NATE MILLER: I was the Pennsylvania 1986 state champion, and turned pro that year.

KH: Who were your trainer and manager?

I was trained by Eugene Pearson and Stan Williams. Williams also managed me.

KH: You won your first 13 fights and had some good competition. You beat former amateur champs Dawud Shaw and Woody Clark. Most of your fights were in Philly, including over a dozen at the Blue Horizon.

Yes, I was 22-0 in Philly. I had more than half of them at the Blue.

KH: Your first fight out of town was really out of town in France. It was also your first loss. You fought France’s Boubaker Sanogo (7-2-1 at the time) in October of 1988.

I had a point deducted in the third round and lost by a point.

KH: You returned to Philly and start a five-fight winning streak over some good opponents like Bert Cooper (20-3), Andre McCall (14-3-1) and Michael Greer (41-10-3).

I won the NABF title in stopping Cooper. In the McCall fight, I had my jaw broken in the third round. I hung in there and stopped him in the 7th.

KH: You would then lose your NABF title to James Warring (10-1) who would win the vacant IBF cruiserweight title in his next fight.

I was down in the first round and was seeing stars for the remainder of the fight.

KH: You lost that fight by one and two points probably due to your knockdown. You came back and got a USBA title bout with future IBF champ Al Cole (16-1).

NM: Oh yeah, Al Cole. He had that herkey-jerkey style of his. That was our first fight.

KH: You score a couple of seventh round knockouts including previously unbeaten Jade Scott (14-1). Then you are matched with former WBA cruiser champ Dwight Qawi (39-9-1) at the Blue Horizon.

He moved like a bee. I couldn’t catch up with him though winning the decision.

KH: After winning 5 straight you meet Al Cole again, but for his IBF title this time.

Yes and the outcome was the same. I lost another 12 round decision.

KH: That was in July of 1994. You score a couple knockouts and win the title stopping Orlin Norris (48-5), in London for his WBA title in July of 1995.

It was jubilation like you never felt before.

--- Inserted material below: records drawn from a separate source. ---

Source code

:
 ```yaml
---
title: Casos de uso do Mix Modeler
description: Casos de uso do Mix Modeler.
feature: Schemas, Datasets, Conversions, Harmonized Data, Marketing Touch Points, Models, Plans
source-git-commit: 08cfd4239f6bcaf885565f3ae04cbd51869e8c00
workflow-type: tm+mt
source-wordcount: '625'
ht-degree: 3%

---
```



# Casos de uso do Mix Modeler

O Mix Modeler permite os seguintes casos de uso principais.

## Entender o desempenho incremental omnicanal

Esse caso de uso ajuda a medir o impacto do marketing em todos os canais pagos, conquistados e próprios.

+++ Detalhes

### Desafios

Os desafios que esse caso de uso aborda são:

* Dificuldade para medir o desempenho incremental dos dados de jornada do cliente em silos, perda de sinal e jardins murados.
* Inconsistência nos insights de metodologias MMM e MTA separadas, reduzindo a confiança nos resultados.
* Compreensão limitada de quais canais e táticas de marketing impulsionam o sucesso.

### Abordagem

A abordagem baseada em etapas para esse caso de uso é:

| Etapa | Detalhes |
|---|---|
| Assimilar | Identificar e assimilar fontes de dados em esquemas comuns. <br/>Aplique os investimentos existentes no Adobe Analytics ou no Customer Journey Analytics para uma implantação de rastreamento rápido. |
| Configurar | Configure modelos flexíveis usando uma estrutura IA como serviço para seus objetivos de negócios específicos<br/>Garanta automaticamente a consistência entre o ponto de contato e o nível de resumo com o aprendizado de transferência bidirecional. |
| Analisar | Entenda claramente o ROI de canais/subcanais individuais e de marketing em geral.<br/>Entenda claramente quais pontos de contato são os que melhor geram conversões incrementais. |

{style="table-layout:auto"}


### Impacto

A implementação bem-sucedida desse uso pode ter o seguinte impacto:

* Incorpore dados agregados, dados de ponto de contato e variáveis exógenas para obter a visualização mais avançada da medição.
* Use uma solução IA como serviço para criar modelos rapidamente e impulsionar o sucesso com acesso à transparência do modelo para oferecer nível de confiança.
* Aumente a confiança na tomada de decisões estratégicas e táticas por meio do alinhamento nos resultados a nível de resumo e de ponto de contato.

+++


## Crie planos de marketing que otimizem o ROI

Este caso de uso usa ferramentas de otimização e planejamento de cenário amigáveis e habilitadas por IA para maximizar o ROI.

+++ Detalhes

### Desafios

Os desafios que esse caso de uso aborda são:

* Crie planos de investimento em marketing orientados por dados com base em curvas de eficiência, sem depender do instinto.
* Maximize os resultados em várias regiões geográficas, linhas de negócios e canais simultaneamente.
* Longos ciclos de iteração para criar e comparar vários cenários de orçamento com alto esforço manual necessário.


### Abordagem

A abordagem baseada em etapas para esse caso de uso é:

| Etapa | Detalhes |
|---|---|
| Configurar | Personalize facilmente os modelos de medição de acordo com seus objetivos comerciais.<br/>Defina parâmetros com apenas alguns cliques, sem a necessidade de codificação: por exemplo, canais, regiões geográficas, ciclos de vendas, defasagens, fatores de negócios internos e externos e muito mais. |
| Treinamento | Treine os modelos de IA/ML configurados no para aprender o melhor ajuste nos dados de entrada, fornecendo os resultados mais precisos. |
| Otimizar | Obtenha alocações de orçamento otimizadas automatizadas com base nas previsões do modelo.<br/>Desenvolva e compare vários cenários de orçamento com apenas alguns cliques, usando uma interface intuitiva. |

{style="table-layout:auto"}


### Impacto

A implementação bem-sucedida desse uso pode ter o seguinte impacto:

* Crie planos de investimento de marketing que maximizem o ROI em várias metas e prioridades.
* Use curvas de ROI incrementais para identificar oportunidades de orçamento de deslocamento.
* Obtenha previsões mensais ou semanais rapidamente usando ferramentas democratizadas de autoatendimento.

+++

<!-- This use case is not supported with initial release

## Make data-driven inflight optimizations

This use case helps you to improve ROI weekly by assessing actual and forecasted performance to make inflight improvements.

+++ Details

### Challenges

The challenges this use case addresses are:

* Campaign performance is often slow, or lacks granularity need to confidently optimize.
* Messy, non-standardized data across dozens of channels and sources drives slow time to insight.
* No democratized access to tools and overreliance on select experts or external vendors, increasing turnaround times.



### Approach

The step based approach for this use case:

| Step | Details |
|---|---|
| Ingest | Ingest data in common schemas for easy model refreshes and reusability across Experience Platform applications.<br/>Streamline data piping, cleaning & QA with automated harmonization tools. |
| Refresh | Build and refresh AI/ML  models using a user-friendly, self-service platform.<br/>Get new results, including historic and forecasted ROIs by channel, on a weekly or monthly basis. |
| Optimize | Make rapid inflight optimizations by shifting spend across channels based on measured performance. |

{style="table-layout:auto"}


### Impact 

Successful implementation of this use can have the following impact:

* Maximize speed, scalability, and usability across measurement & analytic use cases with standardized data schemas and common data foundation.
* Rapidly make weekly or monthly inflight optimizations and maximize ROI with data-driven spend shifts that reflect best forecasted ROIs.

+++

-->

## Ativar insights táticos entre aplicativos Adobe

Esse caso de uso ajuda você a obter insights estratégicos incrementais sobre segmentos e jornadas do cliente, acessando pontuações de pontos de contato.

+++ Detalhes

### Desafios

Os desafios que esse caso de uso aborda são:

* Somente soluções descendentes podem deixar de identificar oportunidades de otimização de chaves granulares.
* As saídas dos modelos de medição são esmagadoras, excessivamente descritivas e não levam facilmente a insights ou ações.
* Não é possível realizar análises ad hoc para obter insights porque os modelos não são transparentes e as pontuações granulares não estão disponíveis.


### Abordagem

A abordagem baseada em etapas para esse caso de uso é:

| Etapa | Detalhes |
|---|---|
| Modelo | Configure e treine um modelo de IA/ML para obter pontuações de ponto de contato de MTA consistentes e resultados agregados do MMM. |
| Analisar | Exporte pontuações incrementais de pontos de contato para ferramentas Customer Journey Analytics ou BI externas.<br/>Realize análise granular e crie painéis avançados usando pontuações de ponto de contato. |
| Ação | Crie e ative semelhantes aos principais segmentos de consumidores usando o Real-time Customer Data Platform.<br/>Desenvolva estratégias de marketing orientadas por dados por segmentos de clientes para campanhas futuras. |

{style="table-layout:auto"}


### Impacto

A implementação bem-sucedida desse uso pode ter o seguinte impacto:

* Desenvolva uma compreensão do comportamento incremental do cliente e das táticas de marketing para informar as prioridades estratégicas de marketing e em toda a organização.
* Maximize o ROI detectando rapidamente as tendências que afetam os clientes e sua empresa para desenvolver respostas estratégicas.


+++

KH: You make four successful title defenses in 1996 and 1997, all by knockout. In November of 1997 you lose your title on a close decision to Frenchman Fabrice Tiozzo (37-1), the former WBC light heavyweight champ.

This fight was in Las Vegas and two of the judges had it by two points (Judge Fernando Viso had Tiozzo ahead by six points).

KH: You lose in a rematch with Orlin Norris for the IBA super cruiserweight title and to Thomas Hearns (58-4-1) for the IBO cruiserweight title. The Hearns match was in the UK.

Hearns had a hard jab. We had trouble getting paid in the UK but did.

KH: Next fight is in Philly at Fairmont Park stopping Exum Speight in the first.

That promoter never paid me.

KH: In March of 2000, you go to Denmark and lose to Tue Bjorn Thomsen (18-0).

There was no way I was going to get a decision over there.

KH: Your last fight was in Italy losing to Vincenzo Rossitto (19-0) in 10 rounds. This brings your final record to 31-9, with 27 knockouts, and never stopped.

Once again, a fight I never got paid for. Overall, I had a good time in the game.

KH: Have you ever had any plans to train fighters?

Next month in Bristol (Pennsylvania) The Warriors Gym will be adding boxing to their Brazilian Jiu-Jitsu. Pat Sabatini is the owner and his son Pat, Jr., a world champion, will run the gym. I will be brought in to teach boxing. I look forward to it.